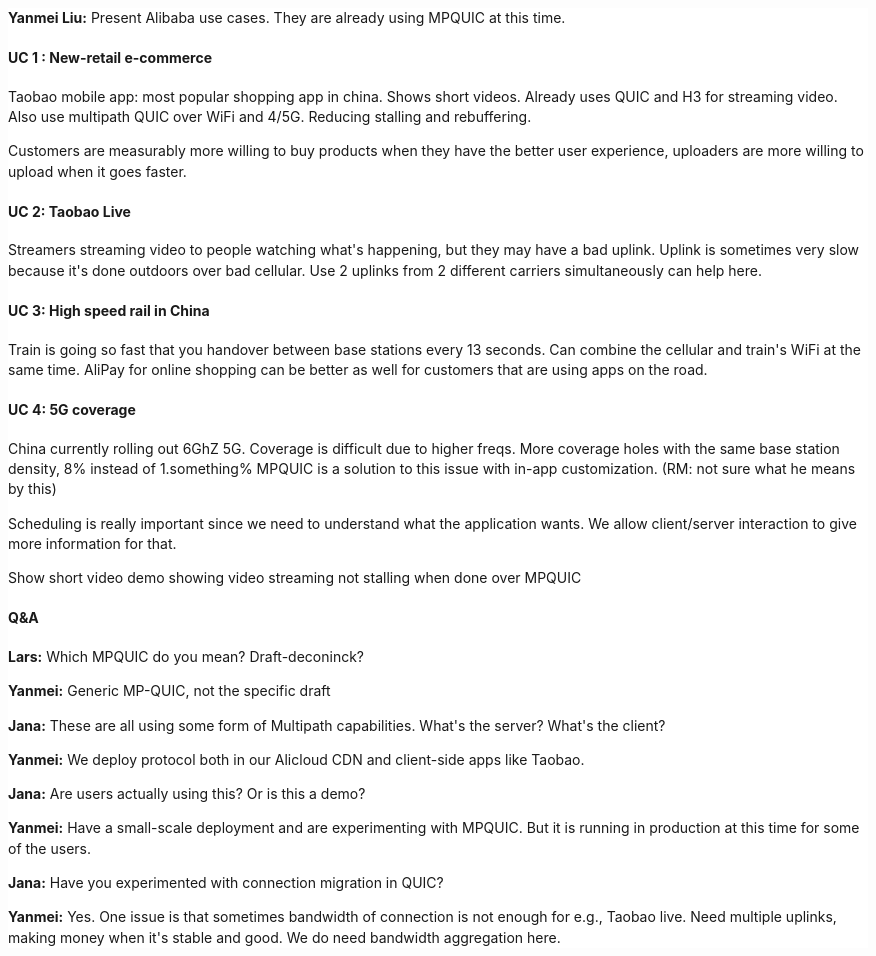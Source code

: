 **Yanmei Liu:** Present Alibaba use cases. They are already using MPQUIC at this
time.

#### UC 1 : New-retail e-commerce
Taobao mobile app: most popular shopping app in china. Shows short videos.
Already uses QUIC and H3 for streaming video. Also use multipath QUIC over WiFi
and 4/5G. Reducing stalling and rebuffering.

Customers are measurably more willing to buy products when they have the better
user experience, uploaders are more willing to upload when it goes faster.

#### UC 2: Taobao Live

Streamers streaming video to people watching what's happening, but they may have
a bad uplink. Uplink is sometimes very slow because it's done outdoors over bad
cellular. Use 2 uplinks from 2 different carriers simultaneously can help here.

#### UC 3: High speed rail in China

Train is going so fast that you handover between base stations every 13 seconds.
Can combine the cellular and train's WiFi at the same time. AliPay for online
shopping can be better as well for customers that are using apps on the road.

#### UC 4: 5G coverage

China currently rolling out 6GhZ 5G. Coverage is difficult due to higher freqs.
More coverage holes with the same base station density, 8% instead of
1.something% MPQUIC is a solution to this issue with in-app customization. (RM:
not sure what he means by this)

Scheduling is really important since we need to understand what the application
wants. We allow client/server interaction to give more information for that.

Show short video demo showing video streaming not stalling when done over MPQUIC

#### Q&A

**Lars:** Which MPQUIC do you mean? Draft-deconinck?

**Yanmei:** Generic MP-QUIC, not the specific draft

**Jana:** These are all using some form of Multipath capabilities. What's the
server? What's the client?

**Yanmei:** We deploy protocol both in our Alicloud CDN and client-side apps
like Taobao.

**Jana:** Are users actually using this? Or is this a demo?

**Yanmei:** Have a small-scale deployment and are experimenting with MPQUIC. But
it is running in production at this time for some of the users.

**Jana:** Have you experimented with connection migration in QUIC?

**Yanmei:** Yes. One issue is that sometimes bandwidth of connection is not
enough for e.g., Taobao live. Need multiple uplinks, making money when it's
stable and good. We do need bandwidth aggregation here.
-=-=-=-=-
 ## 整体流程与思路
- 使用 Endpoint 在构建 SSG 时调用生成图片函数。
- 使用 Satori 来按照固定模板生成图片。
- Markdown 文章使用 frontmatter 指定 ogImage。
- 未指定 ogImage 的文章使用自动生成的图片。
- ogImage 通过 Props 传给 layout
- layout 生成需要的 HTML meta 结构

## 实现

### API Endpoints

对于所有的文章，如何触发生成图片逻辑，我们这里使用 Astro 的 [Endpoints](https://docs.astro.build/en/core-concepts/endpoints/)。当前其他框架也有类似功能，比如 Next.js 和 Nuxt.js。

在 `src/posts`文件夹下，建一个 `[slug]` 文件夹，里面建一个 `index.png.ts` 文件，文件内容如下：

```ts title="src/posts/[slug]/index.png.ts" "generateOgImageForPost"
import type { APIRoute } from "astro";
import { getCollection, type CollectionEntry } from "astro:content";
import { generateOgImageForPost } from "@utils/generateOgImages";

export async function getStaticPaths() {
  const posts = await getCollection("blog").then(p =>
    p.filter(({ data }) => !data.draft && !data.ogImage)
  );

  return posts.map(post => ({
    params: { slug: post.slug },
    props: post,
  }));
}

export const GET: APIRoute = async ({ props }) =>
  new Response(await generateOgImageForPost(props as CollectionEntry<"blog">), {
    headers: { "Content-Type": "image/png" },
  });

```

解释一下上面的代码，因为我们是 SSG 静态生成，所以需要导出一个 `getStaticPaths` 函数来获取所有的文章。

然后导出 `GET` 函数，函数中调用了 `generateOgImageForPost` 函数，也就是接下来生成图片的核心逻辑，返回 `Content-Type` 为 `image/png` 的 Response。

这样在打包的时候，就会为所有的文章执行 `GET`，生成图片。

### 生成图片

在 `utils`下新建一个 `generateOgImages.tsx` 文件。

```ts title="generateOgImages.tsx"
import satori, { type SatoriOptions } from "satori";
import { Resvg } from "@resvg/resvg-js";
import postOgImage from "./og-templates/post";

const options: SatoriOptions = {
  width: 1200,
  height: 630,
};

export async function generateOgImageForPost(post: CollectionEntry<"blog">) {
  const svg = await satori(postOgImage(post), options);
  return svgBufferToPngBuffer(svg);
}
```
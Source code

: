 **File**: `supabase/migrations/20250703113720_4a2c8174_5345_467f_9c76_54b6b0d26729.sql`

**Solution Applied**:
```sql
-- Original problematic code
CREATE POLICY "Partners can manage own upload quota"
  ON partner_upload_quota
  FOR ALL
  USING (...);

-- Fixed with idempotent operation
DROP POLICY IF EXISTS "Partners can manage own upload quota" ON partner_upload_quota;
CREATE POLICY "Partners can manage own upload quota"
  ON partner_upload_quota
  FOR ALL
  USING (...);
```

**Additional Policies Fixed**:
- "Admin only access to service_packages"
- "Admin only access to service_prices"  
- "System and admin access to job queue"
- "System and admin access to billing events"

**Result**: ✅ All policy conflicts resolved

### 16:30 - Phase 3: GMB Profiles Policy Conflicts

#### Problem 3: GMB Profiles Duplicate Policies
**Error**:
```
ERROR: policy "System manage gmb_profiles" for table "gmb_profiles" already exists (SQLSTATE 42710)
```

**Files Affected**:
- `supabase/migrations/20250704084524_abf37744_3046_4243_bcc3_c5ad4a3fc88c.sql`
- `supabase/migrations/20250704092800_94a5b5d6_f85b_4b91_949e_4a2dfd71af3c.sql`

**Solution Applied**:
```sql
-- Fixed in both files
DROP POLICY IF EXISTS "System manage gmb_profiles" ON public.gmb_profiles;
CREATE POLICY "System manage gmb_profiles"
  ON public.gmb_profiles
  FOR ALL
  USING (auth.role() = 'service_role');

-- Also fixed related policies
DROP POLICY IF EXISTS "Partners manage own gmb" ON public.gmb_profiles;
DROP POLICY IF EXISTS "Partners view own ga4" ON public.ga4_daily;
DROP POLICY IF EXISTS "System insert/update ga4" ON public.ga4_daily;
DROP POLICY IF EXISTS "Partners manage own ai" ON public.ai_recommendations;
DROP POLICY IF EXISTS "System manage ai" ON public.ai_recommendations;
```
-=-=-=-=-
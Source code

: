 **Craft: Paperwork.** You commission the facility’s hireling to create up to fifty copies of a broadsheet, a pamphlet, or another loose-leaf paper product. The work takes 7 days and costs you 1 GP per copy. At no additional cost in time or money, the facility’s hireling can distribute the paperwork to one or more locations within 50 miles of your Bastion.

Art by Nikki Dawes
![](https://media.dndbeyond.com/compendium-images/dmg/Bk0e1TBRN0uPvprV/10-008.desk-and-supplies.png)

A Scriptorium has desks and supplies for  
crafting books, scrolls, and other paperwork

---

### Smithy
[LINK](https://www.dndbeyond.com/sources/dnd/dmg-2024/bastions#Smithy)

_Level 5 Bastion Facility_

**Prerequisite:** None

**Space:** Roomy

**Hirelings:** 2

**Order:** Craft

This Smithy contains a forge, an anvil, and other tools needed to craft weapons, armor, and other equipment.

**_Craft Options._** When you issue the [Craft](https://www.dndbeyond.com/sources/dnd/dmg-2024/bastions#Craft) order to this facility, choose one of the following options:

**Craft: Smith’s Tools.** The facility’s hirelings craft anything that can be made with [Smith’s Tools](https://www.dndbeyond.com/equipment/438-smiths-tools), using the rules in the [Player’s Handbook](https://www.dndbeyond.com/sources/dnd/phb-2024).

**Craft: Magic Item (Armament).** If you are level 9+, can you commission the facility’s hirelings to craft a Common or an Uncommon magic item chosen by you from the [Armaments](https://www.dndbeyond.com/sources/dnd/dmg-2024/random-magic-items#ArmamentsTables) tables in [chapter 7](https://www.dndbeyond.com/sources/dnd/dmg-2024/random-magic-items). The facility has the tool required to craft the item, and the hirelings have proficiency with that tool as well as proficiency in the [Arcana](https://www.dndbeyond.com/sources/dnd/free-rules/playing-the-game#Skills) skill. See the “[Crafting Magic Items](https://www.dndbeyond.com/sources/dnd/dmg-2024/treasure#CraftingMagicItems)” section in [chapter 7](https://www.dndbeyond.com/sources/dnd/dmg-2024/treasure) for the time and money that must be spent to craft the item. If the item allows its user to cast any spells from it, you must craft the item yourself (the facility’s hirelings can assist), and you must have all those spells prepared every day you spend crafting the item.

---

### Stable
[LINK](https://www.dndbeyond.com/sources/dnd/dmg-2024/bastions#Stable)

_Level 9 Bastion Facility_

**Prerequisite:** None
-=-=-=-=-
■ **Prompt**
Would you copy out each line of the records above where the word "issue" occurs?

■ **Result of the task**
1.something% MPQUIC is a solution to this issue with in-app customization. (RM:
**Yanmei:** Yes. One issue is that sometimes bandwidth of connection is not
**_Craft Options._** When you issue the [Craft](https://www.dndbeyond.com/sources/dnd/dmg-2024/bastions#Craft) order to this facility, choose one of the following options:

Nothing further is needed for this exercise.